Wind power plays a vital role in the global effort towards net zero. Control systems are at the core of wind turbine and farm operations and have essential influences on the power capture efficiency and maintenance cost. Substantial efforts have been made to investigate the control methods of wind turbines and farms. However, there still exists a research gap due to the complex and nonlinear systems of modern wind turbines and farms. Particularly, reinforcement learning (RL) is a cutting-edge machine learning technique that can handle high-complexity and nonlinear control problems. Therefore, this thesis aims to investigate RL-based wind turbine and farm control technologies to increase power generation, decrease loads, and improve control performance in the presence of uncertainties and faults.

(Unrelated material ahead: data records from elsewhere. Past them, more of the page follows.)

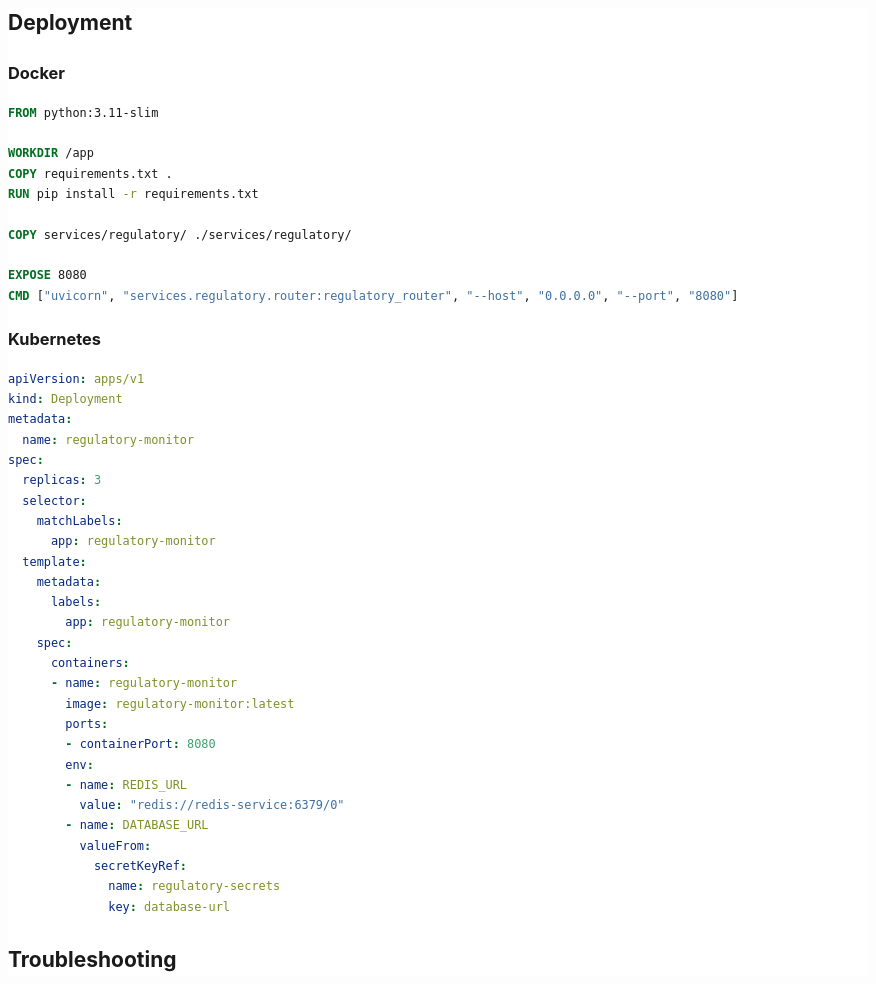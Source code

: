 ## Deployment

### Docker

```dockerfile
FROM python:3.11-slim

WORKDIR /app
COPY requirements.txt .
RUN pip install -r requirements.txt

COPY services/regulatory/ ./services/regulatory/

EXPOSE 8080
CMD ["uvicorn", "services.regulatory.router:regulatory_router", "--host", "0.0.0.0", "--port", "8080"]
```

### Kubernetes

```yaml
apiVersion: apps/v1
kind: Deployment
metadata:
  name: regulatory-monitor
spec:
  replicas: 3
  selector:
    matchLabels:
      app: regulatory-monitor
  template:
    metadata:
      labels:
        app: regulatory-monitor
    spec:
      containers:
      - name: regulatory-monitor
        image: regulatory-monitor:latest
        ports:
        - containerPort: 8080
        env:
        - name: REDIS_URL
          value: "redis://redis-service:6379/0"
        - name: DATABASE_URL
          valueFrom:
            secretKeyRef:
              name: regulatory-secrets
              key: database-url
```

## Troubleshooting
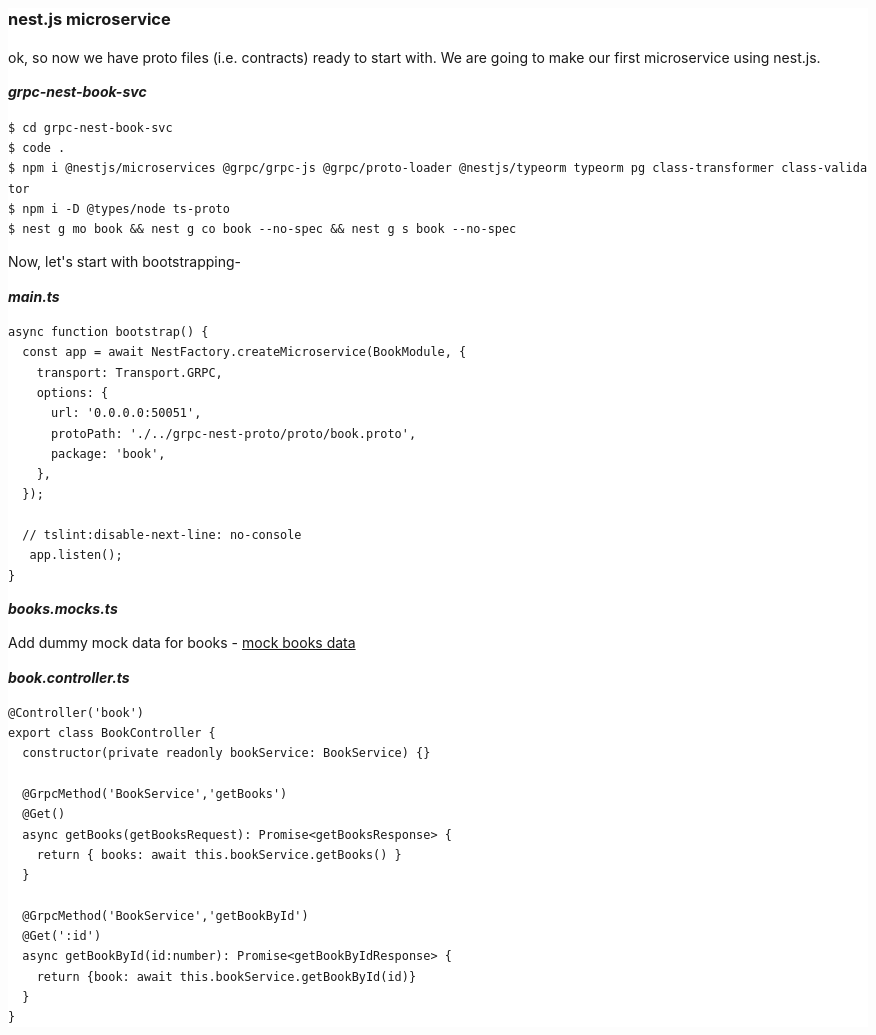 

### nest.js microservice

ok, so now we have proto files (i.e. contracts) ready to start with. We are going to make our first microservice using nest.js.

***grpc-nest-book-svc***
```
$ cd grpc-nest-book-svc
$ code .
$ npm i @nestjs/microservices @grpc/grpc-js @grpc/proto-loader @nestjs/typeorm typeorm pg class-transformer class-validator
$ npm i -D @types/node ts-proto
$ nest g mo book && nest g co book --no-spec && nest g s book --no-spec
```
Now, let's start with bootstrapping- 

***main.ts***
```
async function bootstrap() {
  const app = await NestFactory.createMicroservice(BookModule, {
    transport: Transport.GRPC,
    options: {
      url: '0.0.0.0:50051',
      protoPath: './../grpc-nest-proto/proto/book.proto',
      package: 'book',
    },
  });

  // tslint:disable-next-line: no-console
   app.listen();
}
```
***books.mocks.ts***

Add dummy mock data for books - [mock books data](https://github.com/itsmebhavin/nestjs-microservices-gRPC-example/blob/master/grpc-nest-book-svc/src/books.mock.ts)

***book.controller.ts***

```
@Controller('book')
export class BookController {
  constructor(private readonly bookService: BookService) {}

  @GrpcMethod('BookService','getBooks')
  @Get()
  async getBooks(getBooksRequest): Promise<getBooksResponse> {
    return { books: await this.bookService.getBooks() }
  }

  @GrpcMethod('BookService','getBookById')
  @Get(':id')
  async getBookById(id:number): Promise<getBookByIdResponse> {
    return {book: await this.bookService.getBookById(id)}
  }
}
```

Firstly, at the wind turbine level, the wind turbine torque and pitch control are studied. A novel RL controller combining deep neural network (DNN) and model predictive control (MPC) is designed to achieve power generation maximization and maintenance. Secondly, a novel RL-based control scheme, incorporating individual pitch control (IPC) and collective pitch control (CPC), is proposed for floating offshore wind turbines (FOWTs) to balance load mitigation and power regulation. Thirdly, considering wind turbine actuator and sensor faults, an RL-based faulttolerant control (FTC) strategy – incremental model-based heuristic dynamic programming (IHDP) is developed subject to unknown system models. Finally, at the wind farm level, a model-free deep RL (DRL) method is investigated for maximizing the total power generation of the whole wind farm. A novel double-network-based deep deterministic policy gradient (DN-DDPG) approach is designed to generate control policies for thrust coefficients and yaw angles simultaneously and separately. Numerical simulations based on a high-fidelity wind turbine simulator – FAST (Fatigue, Aerodynamics, Structures, and Turbulence) and a dynamic wind farm simulator are conducted to demonstrate the effectiveness of these RL-based control methods.